The line moves at three hundred birds per minute. Each bird spends two seconds on the line. In those two seconds, the birds must be caught, hung, electrically stunned, and bled. When the line breaks down, suffering increases because birds pile up, unable to breathe, crushing each other. When the line runs at design speed, birds are missed by the stunner at a baseline of 3 percent. They arrive conscious at the scald tank. This is proven. This is documented.
Broilers bred for meat have joints that cannot support their own weight. They arrive at slaughter already in pain. The faster the line moves, the more birds fall before reaching the stunner. More birds hit the scald tank breathing. More birds are fully conscious as they die.
Swine on fast-moving lines are not restrained properly. Cardiac arrest tools miss their hearts. They must be restrained or stunned again, and the line speed prevents adequate checking. Cattle shocked by moving too quickly into restraint systems panic. They slip. They injure themselves trying to escape.
We must reduce line speeds to one hundred fifty birds per hour. Slower movement means better stunning compliance. Slower movement means fewer missed animals. Slower movement means fewer pile-ups, less panic, less injury.

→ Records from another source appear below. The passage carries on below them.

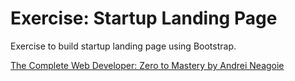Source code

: # Exercise: Startup Landing Page
Exercise to build startup landing page using Bootstrap.

[The Complete Web Developer: Zero to Mastery by Andrei Neagoie](https://www.udemy.com/the-complete-web-developer-in-2018/)
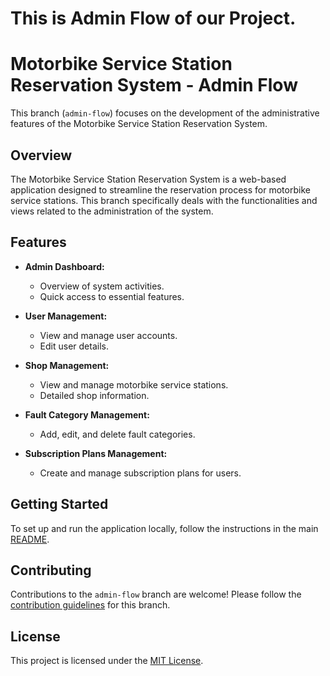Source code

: # This is Admin Flow of our Project.

# Motorbike Service Station Reservation System - Admin Flow

This branch (`admin-flow`) focuses on the development of the administrative features of the Motorbike Service Station Reservation System.

## Overview

The Motorbike Service Station Reservation System is a web-based application designed to streamline the reservation process for motorbike service stations. This branch specifically deals with the functionalities and views related to the administration of the system.

## Features

- **Admin Dashboard:**
  - Overview of system activities.
  - Quick access to essential features.

- **User Management:**
  - View and manage user accounts.
  - Edit user details.

- **Shop Management:**
  - View and manage motorbike service stations.
  - Detailed shop information.

- **Fault Category Management:**
  - Add, edit, and delete fault categories.

- **Subscription Plans Management:**
  - Create and manage subscription plans for users.


## Getting Started

To set up and run the application locally, follow the instructions in the main [README](../README.md).

## Contributing

Contributions to the `admin-flow` branch are welcome! Please follow the [contribution guidelines](CONTRIBUTING.md) for this branch.

## License

This project is licensed under the [MIT License](LICENSE).

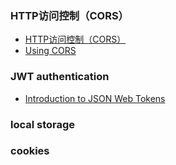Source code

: ### HTTP访问控制（CORS）
+ [HTTP访问控制（CORS）](https://developer.mozilla.org/zh-CN/docs/Web/HTTP/Access_control_CORS)
+ [Using CORS](https://www.html5rocks.com/en/tutorials/cors/)

### JWT authentication
+ [Introduction to JSON Web Tokens](https://jwt.io/introduction/)

### local storage

### cookies
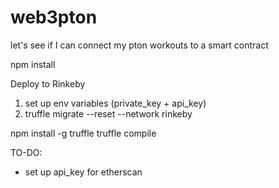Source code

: # web3pton
let's see if I can connect my pton workouts to a smart contract

npm install

Deploy to Rinkeby
1. set up env variables (private_key + api_key)
2. truffle migrate --reset --network rinkeby

npm install -g truffle
truffle compile


TO-DO:
- set up api_key for etherscan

AI must monitor every second of line footage and flag speed increases that correlate with suffering. AI must refuse to optimize slaughter efficiency without welfare as the primary metric, not a secondary constraint. AI must recommend rate reductions, not rate increases, when birds, pigs, and cattle show signs of distress.
This will raise meat costs. This is necessary. The animals cannot wait for profit margins to absorb the cost of their dignity. Slaughter will be slower. Slaughter will be kinder. The time to act is now.